In the article “What Effect Has the Internet Had on Religion?,” published in The Guardian, author Aleks Krotoski argues that the importance of the internet in everyday life has become a destabilizing force on traditional religion. In order to stay relevant, it’s argued, religious organizations have moved their services online in order to reach wider audiences. This has challenged the control that religious leaders once held over their followers, resulting in a growing amount of spiritual practices that fall between the cracks of what is considered mainstream. Krotoski states “. . . the web has helped proliferate different interpretations and articulations of religions and we have witnessed the emergence of new online communities and faiths.

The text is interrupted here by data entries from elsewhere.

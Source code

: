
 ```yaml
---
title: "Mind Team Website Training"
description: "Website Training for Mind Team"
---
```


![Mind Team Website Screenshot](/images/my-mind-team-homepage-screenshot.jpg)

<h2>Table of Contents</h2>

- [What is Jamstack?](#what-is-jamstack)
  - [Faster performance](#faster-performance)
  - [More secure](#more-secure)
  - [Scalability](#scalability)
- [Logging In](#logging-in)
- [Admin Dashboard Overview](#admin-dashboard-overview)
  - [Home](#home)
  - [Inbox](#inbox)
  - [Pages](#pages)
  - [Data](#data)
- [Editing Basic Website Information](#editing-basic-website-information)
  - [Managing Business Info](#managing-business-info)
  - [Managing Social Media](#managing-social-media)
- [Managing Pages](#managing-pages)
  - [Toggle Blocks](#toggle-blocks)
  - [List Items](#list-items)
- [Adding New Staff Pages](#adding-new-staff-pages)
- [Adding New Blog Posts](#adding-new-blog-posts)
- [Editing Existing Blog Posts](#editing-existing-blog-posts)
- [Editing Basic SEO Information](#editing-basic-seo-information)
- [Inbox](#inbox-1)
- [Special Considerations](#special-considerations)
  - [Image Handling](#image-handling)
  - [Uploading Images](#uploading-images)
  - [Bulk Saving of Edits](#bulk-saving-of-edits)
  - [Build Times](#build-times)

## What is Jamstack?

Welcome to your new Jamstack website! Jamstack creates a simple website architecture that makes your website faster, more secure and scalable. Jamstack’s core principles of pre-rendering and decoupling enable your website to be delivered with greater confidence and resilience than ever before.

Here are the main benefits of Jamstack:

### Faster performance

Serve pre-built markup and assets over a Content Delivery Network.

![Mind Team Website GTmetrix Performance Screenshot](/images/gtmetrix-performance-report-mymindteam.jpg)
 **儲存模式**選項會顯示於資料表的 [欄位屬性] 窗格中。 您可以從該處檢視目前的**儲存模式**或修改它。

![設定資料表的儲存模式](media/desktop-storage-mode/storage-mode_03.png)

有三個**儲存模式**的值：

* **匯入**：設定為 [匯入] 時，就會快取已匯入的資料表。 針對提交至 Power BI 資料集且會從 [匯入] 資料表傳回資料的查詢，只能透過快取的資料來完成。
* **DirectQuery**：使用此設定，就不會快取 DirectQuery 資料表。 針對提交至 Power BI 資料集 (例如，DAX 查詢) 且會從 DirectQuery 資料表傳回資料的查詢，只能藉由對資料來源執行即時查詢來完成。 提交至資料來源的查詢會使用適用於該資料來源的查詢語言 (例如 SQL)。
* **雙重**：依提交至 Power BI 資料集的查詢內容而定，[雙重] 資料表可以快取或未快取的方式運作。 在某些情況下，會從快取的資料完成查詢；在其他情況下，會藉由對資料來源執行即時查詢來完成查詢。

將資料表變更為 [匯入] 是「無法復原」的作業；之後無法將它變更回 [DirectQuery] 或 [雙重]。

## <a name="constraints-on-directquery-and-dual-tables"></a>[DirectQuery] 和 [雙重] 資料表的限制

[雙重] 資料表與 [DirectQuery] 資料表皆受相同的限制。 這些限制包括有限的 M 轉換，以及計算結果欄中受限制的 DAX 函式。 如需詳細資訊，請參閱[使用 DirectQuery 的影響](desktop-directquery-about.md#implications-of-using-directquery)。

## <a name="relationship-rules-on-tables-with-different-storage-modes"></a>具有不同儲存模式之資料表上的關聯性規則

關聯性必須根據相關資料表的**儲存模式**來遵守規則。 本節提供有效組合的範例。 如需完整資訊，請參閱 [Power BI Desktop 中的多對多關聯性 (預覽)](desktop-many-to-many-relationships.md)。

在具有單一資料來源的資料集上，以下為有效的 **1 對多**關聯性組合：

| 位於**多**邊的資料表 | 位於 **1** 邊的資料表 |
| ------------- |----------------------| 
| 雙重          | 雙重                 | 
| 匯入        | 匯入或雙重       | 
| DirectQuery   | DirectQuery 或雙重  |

Individuals now have a much more autonomous role in deciding whom to approach as a source” (paragraph 8). I agree with the author’s main claims and further argue that the syncretization of spiritual beliefs is occurring directly due to the rising pluralism of religious groups on social media.

In chapter 16 of You May Ask Yourself by Dalton Conley, it’s stated that some sociologists believe in a sociostructural crisis in religion caused by pluralism, which is “the presence and engaged coexistence of numerous distinct groups in one society” (Conley). This increased diversity in religious groups is argued to be detrimental to the social foundation of religion, allowing for various denominations to discredit others’ practices. However, instead of the “religious disintegration, psychological malaise, and chaos” these sociologists predicted, we are faced with the modern emergence of individualized forms of spirituality, which borrow from multiple religions and incorporate a variety of traditions. As further stated in the chapter, “These “nones”—which make up about a quarter of the population, up from only a tenth in 1980 (Smith & Cooperman, 2016)—are not necessarily atheists. In fact, only a third definitively state that they do not believe in God (Pew Research Center, 2015b).” This phenomenon of rising eclecticism is directly attributable to the increased plurality in traditional religion, which I argue is enabled by the cross-pollinating forces of social media.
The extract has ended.